If results of the resting ACTH are not significantly elevated, we can do an additional test to rule the disease in or out. This is called a Thyrotropin Releasing Hormone Stimulation test (TRH Stim for short). This test is similar to the dex suppression test in that a sample is drawn, the TRH is administered, and a second sample is drawn 10 minutes later. Again, we will be looking at ACTH levels and how much they rise after administration of the hormone. This gives us a very reliable test to determine the presence or absence of Cushings disease, without the added risk of giving Dexamethasone to a potentially laminitis-prone animal.

If we have successfully diagnosed Cushings disease, or just suspect it based on clinical signs, treatment includes a combination of medical therapy as well as management. Currently, the only approved drug for Cushing’s Disease is Prascend® (pergolide). This is a daily medication that will need to be given for the remainder of the horse’s life. This drug aims to reduce the amount of circulating ACTH, thereby decreasing cortisol levels. We often see a quick turnaround with horses once we start them on Prascend – owners will often comment that their horse seems to have “dropped 10 years” a month or so after treatment starts.

For a long time, pergolide was only available as a compounded formulation. Now that we have an FDA approved form, we don’t recommend or even dispense the compounded drug. This is because studies have shown that compounded pergolide is not stable and does not have a very long shelf life. The concentration of compounded drugs is also quite questionable and is not always what the label states. Check out this study published in the Journal of the American Veterinary Medical Association on stability of compounded pergolide. In addition, compounded pergolide is no longer allowed under FDA rules.

The other aspect of treating Cushing’s is management. Since Cushing’s disease will often lead to insulin resistance (again, more on that in another blog!), it is usually important to control the intake of starches and sugars in the diet.
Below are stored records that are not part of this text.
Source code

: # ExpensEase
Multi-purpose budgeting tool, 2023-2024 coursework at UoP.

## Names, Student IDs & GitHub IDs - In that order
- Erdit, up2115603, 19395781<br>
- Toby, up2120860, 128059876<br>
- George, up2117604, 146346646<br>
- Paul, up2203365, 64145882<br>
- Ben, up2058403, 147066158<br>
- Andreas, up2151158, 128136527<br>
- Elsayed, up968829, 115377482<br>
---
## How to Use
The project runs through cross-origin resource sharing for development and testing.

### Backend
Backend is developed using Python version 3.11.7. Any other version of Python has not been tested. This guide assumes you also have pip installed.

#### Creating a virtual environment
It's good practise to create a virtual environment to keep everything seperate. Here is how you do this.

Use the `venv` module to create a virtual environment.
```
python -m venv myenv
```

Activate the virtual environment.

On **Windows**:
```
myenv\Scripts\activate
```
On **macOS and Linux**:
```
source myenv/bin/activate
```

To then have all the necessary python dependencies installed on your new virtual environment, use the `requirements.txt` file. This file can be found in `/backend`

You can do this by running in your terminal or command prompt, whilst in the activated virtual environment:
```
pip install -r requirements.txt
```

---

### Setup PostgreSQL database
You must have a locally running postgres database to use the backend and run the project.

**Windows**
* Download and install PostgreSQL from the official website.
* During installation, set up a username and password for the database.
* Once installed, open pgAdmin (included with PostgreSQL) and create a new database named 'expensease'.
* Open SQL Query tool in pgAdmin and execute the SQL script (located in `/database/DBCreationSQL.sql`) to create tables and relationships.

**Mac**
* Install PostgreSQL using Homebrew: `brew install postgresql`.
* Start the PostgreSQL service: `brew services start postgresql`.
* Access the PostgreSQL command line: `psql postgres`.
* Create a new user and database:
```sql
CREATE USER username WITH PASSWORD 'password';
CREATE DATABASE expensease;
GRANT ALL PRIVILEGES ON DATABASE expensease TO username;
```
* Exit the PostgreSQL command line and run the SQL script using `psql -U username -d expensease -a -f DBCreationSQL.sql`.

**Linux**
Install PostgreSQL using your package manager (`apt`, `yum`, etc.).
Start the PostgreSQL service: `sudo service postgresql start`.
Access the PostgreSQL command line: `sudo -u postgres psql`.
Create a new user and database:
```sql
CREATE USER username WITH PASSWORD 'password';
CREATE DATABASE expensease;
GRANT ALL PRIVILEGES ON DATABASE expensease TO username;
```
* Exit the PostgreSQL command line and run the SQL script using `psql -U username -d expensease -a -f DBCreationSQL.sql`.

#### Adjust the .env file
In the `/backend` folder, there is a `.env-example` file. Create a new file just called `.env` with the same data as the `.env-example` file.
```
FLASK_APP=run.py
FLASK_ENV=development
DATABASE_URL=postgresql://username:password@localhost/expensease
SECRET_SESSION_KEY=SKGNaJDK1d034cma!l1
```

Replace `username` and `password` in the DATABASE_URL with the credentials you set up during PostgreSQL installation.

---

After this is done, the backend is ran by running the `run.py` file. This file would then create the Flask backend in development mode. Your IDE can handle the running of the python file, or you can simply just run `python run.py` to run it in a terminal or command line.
These horses should obtain most of their calories from low-starch hay and fat (since fat is a much safer form of calories than starch/sugar for horses with metabolic conditions). An appropriate diet should be outlined with your veterinarian for best results. Appropriate foot care is important, to reduce the incidence of hoof abscesses and laminitis. Finally, horses with Cushing’s disease should always be managed more carefully with regards to wounds, parasite control – their immune system is often not 100% normal due to the effects of cortisol, so they will always be prone to chronic infection, non-healing wounds, or higher parasite burdens. Your veterinarian can help you come up with a plan to reduce these risks.

While Cushing’s disease is common and incurable, it can be successfully managed. Through owner and veterinary diligence, we can help keep these horses happy and relatively healthy for many years.